Among the records below, find each line bearing the word "tabular" and copy it.

Available data —
....

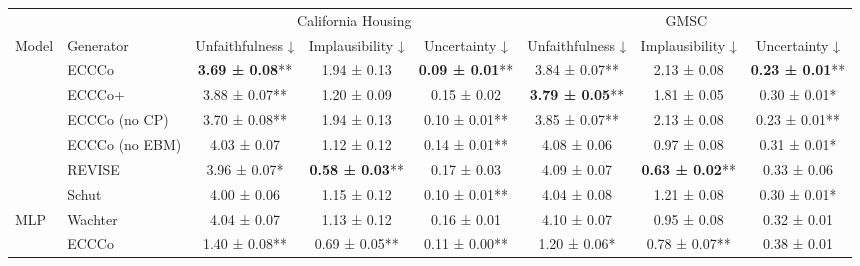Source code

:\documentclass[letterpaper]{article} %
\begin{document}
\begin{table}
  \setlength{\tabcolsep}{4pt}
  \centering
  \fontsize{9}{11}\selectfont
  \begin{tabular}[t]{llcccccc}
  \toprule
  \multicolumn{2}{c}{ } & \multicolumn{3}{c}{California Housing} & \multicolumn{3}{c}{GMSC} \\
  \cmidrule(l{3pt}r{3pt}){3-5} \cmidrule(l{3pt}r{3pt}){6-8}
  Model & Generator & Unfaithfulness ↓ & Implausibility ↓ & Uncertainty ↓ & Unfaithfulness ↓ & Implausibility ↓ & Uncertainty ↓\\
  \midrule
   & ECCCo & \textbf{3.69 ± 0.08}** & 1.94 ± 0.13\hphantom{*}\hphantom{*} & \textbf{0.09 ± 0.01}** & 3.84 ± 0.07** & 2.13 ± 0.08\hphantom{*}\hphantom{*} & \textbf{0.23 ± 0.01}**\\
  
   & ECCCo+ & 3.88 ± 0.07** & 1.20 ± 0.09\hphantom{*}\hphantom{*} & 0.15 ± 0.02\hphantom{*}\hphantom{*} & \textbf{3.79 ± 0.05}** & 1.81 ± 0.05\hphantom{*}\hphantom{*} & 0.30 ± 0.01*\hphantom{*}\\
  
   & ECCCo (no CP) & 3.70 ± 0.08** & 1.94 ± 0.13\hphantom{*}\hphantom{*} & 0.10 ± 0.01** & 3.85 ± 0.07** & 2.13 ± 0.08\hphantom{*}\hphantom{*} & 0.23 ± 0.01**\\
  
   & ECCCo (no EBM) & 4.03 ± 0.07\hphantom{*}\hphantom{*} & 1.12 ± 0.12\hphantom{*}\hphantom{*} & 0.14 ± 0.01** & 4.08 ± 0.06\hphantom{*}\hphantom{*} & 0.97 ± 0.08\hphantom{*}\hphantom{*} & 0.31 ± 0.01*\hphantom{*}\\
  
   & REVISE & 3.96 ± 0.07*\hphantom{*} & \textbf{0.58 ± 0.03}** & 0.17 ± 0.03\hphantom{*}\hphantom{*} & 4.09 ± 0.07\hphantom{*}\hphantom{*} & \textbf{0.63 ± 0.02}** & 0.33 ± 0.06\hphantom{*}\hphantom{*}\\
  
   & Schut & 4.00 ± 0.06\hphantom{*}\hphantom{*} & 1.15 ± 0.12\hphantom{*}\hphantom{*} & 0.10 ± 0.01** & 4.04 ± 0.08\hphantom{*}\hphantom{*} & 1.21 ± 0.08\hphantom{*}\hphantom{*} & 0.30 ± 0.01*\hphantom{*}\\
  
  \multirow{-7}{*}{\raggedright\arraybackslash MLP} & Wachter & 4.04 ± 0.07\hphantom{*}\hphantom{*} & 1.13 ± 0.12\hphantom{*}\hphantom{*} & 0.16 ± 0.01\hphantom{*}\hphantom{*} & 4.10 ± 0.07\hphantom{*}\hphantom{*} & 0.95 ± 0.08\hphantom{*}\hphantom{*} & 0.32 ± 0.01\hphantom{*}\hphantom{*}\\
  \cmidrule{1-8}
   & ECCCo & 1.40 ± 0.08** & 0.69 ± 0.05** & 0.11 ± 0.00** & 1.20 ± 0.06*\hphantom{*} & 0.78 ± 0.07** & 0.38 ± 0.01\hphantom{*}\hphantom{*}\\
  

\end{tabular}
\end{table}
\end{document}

....

Response to the task —
  \begin{tabular}[t]{llcccccc}
\end{tabular}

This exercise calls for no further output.